When more and more time-constrained tasks are offloaded to the edge cloud for execution, the factors affecting the task response time are not the network delay or the distance of the offloaded transmissions of these 5G networks, but the task execution time required for processing the computationally intensive tasks. Moreover, in order to meet the time limit of each task, the task must be completed before the deadline, since the resources of the ECS are still very limited. The problems are converted into how to schedule tasks execution order to meet their requirement after they are offloaded to the edge cloud. For the car, they expect to get high-quality services; for the ECSs, they want to provide services for as many users as possible. The simplest solution is to execute the tasks in the order of their arrival, but this cannot fully utilize the resources of the ECS, and cannot satisfy the needs of more tasks. As a result, how to determine the order of the execution of these tasks, in order to make full use of the resources of the ECSs, and to make more tasks completed before the deadline, becomes a key issue [16].
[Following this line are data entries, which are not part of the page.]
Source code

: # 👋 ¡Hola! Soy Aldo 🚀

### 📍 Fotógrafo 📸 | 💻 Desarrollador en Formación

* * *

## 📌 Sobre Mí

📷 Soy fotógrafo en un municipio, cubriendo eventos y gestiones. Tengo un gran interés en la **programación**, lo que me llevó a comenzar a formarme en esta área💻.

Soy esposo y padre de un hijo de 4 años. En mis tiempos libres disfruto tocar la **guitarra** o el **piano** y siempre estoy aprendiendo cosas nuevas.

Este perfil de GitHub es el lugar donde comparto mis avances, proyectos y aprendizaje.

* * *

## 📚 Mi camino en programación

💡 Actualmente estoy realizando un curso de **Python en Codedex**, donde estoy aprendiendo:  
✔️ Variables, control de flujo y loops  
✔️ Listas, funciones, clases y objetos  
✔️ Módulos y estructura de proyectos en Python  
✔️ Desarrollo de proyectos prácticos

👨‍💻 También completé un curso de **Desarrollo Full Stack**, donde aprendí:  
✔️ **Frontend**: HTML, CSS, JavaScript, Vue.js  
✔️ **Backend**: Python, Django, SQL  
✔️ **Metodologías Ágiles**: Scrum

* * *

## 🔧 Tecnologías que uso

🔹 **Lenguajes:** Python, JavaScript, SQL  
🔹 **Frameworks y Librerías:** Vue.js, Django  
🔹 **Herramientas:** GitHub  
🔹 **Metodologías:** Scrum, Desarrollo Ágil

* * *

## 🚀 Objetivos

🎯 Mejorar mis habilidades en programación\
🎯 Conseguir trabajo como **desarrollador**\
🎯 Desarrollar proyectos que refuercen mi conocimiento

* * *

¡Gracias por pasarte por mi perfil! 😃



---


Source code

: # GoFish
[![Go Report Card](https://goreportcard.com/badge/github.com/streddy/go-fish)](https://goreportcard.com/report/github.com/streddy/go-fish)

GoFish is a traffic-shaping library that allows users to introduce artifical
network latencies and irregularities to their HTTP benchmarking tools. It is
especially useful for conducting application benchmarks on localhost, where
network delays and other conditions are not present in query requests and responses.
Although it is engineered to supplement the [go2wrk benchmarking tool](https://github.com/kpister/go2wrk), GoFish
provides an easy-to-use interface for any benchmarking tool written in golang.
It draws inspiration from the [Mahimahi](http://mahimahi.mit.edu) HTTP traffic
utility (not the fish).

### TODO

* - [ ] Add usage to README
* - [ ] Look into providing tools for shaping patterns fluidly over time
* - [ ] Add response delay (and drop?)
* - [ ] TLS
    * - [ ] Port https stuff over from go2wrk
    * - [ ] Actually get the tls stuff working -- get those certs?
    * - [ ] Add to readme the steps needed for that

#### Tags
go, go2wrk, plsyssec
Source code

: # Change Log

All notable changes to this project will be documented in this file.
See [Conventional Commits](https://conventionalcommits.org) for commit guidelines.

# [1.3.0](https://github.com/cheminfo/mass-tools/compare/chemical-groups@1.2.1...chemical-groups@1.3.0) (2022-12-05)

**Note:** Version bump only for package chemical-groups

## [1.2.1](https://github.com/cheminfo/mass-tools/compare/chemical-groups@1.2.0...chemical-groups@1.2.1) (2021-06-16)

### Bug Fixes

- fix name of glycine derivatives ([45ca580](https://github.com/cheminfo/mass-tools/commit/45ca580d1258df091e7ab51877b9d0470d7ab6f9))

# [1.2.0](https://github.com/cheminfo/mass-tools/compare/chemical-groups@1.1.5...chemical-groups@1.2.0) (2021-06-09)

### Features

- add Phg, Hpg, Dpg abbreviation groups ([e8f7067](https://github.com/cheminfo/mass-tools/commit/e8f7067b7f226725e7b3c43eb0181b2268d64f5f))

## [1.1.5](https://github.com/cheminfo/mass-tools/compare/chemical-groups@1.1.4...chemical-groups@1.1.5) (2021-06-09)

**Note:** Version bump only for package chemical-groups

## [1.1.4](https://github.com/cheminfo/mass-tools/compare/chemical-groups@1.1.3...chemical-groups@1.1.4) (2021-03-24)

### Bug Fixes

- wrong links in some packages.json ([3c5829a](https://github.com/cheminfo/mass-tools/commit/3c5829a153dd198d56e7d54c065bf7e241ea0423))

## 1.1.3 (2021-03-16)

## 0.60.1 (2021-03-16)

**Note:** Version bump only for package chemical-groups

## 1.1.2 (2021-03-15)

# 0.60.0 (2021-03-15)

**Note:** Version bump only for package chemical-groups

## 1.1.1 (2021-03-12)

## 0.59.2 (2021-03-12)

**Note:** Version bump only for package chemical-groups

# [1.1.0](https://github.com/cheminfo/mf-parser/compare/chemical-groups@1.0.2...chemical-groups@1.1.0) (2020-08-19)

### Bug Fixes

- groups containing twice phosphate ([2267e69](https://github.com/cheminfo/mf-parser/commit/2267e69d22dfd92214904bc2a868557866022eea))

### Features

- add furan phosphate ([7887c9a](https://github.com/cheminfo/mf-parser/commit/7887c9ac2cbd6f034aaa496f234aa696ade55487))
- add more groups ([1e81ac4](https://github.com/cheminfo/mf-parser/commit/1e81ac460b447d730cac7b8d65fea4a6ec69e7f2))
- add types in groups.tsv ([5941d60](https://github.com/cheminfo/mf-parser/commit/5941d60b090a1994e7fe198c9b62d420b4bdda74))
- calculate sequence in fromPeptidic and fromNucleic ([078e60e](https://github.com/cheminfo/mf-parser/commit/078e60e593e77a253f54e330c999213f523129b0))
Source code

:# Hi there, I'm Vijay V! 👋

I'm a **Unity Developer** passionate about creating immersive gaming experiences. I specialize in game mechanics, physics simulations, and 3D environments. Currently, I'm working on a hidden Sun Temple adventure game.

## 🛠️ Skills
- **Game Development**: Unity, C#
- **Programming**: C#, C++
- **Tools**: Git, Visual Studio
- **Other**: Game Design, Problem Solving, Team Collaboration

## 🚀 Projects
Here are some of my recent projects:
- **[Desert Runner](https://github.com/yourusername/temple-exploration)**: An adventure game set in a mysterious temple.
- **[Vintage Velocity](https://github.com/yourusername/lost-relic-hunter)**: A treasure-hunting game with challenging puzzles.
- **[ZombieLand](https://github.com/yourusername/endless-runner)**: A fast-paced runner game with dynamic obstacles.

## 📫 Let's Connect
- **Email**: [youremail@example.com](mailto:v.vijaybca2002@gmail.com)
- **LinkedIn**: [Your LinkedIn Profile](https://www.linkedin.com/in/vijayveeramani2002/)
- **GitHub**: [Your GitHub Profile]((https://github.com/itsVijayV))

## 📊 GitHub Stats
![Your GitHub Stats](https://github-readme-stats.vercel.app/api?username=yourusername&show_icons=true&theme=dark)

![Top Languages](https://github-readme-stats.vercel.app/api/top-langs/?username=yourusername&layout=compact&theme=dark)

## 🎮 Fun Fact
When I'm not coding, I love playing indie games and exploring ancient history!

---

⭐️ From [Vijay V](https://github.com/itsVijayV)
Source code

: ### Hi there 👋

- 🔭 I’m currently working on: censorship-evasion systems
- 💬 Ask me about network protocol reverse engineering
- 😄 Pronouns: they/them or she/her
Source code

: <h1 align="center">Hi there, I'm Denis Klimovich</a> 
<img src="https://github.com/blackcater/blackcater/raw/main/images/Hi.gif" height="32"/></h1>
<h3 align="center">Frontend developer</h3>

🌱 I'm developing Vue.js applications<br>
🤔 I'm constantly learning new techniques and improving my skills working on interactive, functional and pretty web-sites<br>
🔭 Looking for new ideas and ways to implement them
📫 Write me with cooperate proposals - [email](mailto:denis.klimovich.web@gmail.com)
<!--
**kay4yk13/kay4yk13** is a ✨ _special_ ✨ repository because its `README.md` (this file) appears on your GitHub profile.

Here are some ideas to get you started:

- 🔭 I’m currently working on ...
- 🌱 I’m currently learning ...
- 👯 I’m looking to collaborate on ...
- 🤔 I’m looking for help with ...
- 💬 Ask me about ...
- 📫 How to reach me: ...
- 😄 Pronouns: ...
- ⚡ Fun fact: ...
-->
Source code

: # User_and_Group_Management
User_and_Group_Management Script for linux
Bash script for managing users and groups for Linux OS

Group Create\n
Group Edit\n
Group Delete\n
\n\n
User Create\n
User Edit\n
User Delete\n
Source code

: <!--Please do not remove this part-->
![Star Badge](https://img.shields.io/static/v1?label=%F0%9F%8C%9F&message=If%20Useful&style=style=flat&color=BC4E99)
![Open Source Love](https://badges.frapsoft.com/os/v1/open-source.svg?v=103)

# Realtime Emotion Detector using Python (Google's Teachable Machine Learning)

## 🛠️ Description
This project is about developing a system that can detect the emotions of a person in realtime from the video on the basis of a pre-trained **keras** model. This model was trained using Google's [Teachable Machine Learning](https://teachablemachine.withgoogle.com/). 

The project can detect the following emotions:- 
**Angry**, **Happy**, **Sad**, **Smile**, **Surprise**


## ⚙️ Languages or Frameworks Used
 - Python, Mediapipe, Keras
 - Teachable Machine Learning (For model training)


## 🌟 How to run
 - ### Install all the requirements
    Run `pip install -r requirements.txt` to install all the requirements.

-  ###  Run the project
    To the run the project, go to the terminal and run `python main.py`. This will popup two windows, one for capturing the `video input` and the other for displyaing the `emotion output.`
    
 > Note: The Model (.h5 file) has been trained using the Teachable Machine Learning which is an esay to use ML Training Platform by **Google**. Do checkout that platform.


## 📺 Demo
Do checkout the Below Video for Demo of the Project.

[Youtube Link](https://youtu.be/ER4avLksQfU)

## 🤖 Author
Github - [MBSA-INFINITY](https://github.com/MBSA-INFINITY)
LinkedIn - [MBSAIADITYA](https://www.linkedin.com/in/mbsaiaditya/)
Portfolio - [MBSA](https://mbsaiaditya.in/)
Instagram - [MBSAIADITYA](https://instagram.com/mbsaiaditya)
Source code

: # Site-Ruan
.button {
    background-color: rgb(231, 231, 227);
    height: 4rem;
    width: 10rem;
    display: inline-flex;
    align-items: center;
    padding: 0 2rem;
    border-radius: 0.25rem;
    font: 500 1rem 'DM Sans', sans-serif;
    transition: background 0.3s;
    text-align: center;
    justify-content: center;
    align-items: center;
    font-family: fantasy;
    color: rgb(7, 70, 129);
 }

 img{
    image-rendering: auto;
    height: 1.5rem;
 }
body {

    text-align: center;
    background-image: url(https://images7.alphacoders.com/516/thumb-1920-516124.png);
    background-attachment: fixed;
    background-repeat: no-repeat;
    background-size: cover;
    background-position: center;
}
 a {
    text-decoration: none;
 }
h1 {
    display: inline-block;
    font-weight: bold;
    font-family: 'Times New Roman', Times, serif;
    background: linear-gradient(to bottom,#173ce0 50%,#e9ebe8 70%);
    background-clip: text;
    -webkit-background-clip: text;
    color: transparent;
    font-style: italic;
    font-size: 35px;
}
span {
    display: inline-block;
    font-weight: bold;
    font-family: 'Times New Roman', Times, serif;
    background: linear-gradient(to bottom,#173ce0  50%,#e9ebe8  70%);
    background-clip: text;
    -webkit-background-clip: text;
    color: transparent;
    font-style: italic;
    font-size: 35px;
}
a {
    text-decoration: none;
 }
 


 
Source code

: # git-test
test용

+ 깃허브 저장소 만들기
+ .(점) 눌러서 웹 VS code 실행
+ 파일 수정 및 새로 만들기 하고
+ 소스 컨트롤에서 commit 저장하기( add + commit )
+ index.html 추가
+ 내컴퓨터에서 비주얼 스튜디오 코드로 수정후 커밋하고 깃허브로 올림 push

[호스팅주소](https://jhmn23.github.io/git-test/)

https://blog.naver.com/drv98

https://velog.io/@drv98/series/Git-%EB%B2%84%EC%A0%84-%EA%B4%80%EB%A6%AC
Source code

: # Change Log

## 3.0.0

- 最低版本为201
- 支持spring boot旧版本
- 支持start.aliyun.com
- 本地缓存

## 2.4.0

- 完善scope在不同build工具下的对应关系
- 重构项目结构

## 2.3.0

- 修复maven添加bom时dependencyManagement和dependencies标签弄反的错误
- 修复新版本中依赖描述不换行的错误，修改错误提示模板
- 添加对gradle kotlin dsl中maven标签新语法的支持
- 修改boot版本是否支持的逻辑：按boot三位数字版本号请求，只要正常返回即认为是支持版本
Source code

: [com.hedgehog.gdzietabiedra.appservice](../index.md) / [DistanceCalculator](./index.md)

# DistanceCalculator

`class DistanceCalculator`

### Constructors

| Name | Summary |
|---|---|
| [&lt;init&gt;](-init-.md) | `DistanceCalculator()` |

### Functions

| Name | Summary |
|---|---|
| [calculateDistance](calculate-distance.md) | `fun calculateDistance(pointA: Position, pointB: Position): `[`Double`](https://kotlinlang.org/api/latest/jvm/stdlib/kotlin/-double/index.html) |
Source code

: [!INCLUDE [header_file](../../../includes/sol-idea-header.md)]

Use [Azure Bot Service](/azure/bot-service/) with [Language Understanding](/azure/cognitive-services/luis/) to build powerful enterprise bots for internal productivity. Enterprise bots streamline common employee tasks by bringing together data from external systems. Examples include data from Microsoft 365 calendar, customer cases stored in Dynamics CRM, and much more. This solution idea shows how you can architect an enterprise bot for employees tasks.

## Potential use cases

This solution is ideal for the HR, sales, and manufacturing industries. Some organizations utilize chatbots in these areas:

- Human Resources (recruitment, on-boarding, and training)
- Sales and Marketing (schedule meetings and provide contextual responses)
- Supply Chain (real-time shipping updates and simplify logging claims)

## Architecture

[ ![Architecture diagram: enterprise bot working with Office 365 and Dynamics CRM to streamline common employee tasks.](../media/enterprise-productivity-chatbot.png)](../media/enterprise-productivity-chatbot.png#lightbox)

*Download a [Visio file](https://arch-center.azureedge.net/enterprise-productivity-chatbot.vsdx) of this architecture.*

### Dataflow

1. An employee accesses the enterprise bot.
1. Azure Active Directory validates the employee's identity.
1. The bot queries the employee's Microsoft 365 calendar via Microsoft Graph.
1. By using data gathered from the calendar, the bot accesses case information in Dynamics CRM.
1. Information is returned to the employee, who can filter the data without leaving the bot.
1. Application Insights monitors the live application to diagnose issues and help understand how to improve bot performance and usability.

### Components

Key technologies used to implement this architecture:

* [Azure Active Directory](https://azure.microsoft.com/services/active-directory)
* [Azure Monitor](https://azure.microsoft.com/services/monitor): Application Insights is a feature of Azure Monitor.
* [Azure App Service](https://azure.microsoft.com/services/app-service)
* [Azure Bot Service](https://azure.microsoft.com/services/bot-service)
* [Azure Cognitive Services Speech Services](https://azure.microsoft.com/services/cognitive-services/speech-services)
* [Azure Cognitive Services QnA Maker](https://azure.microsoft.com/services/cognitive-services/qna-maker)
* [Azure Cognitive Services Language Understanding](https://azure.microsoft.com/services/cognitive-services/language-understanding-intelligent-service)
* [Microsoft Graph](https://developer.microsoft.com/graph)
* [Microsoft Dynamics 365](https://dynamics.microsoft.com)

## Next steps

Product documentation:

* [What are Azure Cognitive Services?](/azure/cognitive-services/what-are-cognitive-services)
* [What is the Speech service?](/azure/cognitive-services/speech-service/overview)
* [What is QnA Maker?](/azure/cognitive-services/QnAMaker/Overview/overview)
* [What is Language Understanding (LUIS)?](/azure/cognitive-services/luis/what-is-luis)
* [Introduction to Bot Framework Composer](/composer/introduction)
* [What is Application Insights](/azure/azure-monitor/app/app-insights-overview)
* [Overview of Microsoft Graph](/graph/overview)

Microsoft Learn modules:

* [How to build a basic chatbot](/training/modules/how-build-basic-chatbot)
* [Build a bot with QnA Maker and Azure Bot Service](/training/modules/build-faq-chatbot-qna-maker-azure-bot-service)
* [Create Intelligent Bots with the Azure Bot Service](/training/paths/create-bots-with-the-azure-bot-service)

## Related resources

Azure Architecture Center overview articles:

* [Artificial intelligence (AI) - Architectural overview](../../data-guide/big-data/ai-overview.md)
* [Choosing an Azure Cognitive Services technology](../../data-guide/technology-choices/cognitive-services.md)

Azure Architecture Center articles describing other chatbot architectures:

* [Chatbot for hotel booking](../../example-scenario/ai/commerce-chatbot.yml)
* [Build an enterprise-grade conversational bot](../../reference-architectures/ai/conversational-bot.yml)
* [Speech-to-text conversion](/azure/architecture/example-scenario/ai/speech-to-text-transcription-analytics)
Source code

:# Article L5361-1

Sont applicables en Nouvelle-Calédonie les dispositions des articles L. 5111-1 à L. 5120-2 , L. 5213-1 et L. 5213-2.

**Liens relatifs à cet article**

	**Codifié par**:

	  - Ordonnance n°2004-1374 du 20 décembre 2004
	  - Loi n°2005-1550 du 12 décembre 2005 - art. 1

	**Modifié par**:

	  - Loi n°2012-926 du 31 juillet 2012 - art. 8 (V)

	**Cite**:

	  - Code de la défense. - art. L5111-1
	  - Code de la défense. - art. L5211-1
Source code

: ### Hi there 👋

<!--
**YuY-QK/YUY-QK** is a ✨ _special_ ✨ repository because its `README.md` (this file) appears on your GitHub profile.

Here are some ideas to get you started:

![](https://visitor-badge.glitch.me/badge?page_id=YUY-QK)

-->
According to the characteristics of the automatic driving task, this paper divided the task into three levels, and assigned corresponding priorities. At the same time, this paper has considered the influence of different external conditions on the vehicle task processing and its dynamical adjustment of the task’s deadline by integrating other external factors. Then, based on these characteristics of the task, we designed a new task scheduling algorithm, which enables ECSs to perform as many tasks as possible under the constraints of time and resources. It is called the priority urgency replacement strategy (PURS). When the task is processed, the task result needs to be returned to the vehicle. This paper has considered the particularity of autonomous driving tasks and the mobility of vehicles at high speeds [17]. Due to the high-speed mobility of the vehicle, the communication range of the base station is limited (the average coverage is about 200 square meters) [18,19], which means that the vehicle may not be within the communication range of the ECS of the task unloading.

Therefore we discussed two cases: If the vehicle is within the communication range of the current ECS, the result is directly transmitted back to the vehicle. If not, then we apply the Kalman filter algorithm to the next vehicle according to the historical trajectory of the vehicle. The position of the moment is predicted and positioned, and then the mission is transmitted to the vehicle by means of the other ECS. The main contributions of this paper are listed below:

• Due to the specificity of vehicle tasks, this paper assigns different priorities according to diverse types of tasks, and considers the impact of the external environment on the vehicle task execution time, and dynamically adjusts the mission’s deadline.
• This paper proposes a new task scheduling scheme, which fully considers the particularity of vehicle tasks, and schedules the execution order of tasks by their property.
• Considering the characteristics of the high-speed mobility of vehicles, the position of the next time slot of the vehicle is predicted by analyzing the historical trajectory through Kalman filter algorithm.

2. Related Work

In recent years, with the rise of 5G and the Internet of Things, a number of people have shown a strong rise in the use of mobile technology to improve the performance of autonomous driving. There are a lot of researches on autonomous driving technologies, including detection radar, camera hardware, and other hardware design. At the same time, edge computing also provides enormous help for intelligent driving, like unloading, assisted driving, intelligent traffic, and so on [20,21].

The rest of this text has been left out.